I was directly in front of the SUV (it was silver; people who drive silver cars are weird), still waiting for the driver to look at me. He was still intent on watching the traffic, waiting for it to clear. It was dark. I was wearing my black leather jacket (too cold for this weather, made a bad choice this morning) and a black hat, a black-and-gray scarf my friend Rachael knitted for me. And another car was waiting for the pedestrians in front of me to finish crossing and was likewise creeping from Burnside onto 12th. It caught my eye for a moment, the headlights looked like a Mini Cooper, I was distracted for just a moment, and I don’t think the driver of the Cooper saw me, either–

–And at that moment the driver of the SUV decided that the traffic was clear, since the Cooper was blocking the cars behind him. So the SUV surged forward.

And into me. It actually made contact with me, the bumper touching my legs and pushing me back, my hands slapping down on the hood, my torso twisting to my left and taking a half-step backward to get away from the silver tank heading my way. It had moved maybe a half-foot, six inches before it surged to a stop, gas-brake, that quickly.

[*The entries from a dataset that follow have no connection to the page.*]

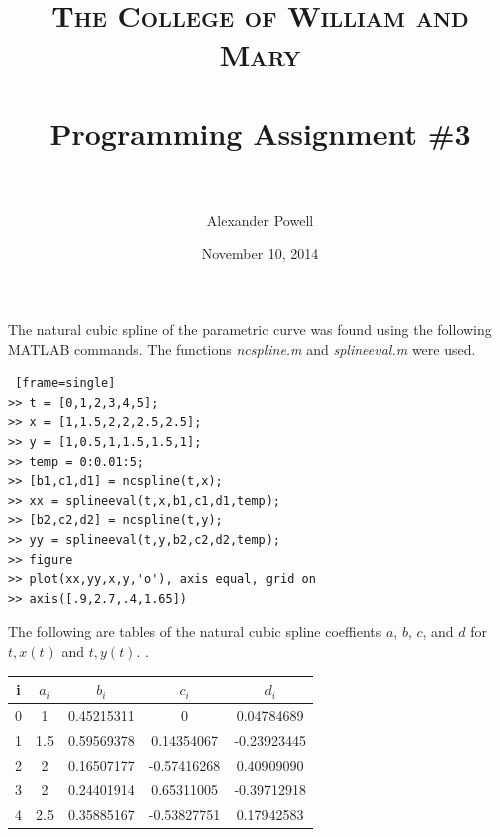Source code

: \documentclass[paper=a4, fontsize=11pt]{scrartcl} %
\title{	
\normalfont \normalsize 
\textsc{The College of William and Mary} \\ [25pt] %
\horrule{0.5pt} \\[0.4cm] %
\huge Programming Assignment \#3 \\ %
\horrule{2pt} \\[0.5cm] %
}
\author{Alexander Powell} %
\date{\normalsize November 10, 2014} %
\numberwithin{equation}{section} %
\numberwithin{figure}{section} %
\numberwithin{table}{section} %
\begin{document}
\lstset{language=MATLAB}

\maketitle %


\section{}

The natural cubic spline of the parametric curve was found using the following MATLAB commands.  The functions {\textit{ncspline.m}} and {\textit{splineeval.m}} were used.  

\begin{lstlisting} [frame=single]
>> t = [0,1,2,3,4,5];
>> x = [1,1.5,2,2,2.5,2.5];
>> y = [1,0.5,1,1.5,1.5,1];
>> temp = 0:0.01:5;
>> [b1,c1,d1] = ncspline(t,x);
>> xx = splineeval(t,x,b1,c1,d1,temp);
>> [b2,c2,d2] = ncspline(t,y);
>> yy = splineeval(t,y,b2,c2,d2,temp);
>> figure
>> plot(xx,yy,x,y,'o'), axis equal, grid on
>> axis([.9,2.7,.4,1.65])
\end{lstlisting}

The following are tables of the natural cubic spline coeffients $a$, $b$, $c$, and $d$ for $t,x(t)$ and $t,y(t)$.  .  

\begin{center}
  \begin{tabular}{ c || c | c | c | c }
    i & $a_i$ & $b_i$ & $c_i$ & $d_i$\\ \hline
    0 & 1   & 0.45215311 & 0          & 0.04784689 \\ \hline
    1 & 1.5 & 0.59569378 & 0.14354067 &-0.23923445 \\ \hline
    2 & 2   & 0.16507177 &-0.57416268 & 0.40909090 \\ \hline
    3 & 2   & 0.24401914 & 0.65311005 &-0.39712918 \\ \hline
    4 & 2.5 & 0.35885167 &-0.53827751 & 0.17942583 \\
    \hline
  \end{tabular}
\end{center}
\end{document}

The driver looked at me, I glared at him from under the brim of my black hat. I shook my finger at him, and shouted “You need to watch where you’re going!” and continued through the intersection, and at that moment the white-man-says-walk changed to the flashing-orange-hand, and the Mini Cooper stopped so its headlights picked me out like spotlights. My heart was beating and my face warm with embarrassment or something like it (which makes no sense; why would I be embarrassed?) and a guy on the opposite corner, the safe corner, up on the safe sidewalk was smiling at me.

It felt, after the fact, like a close call. Could have turned out differently. Didn’t, though. Still here. Yay.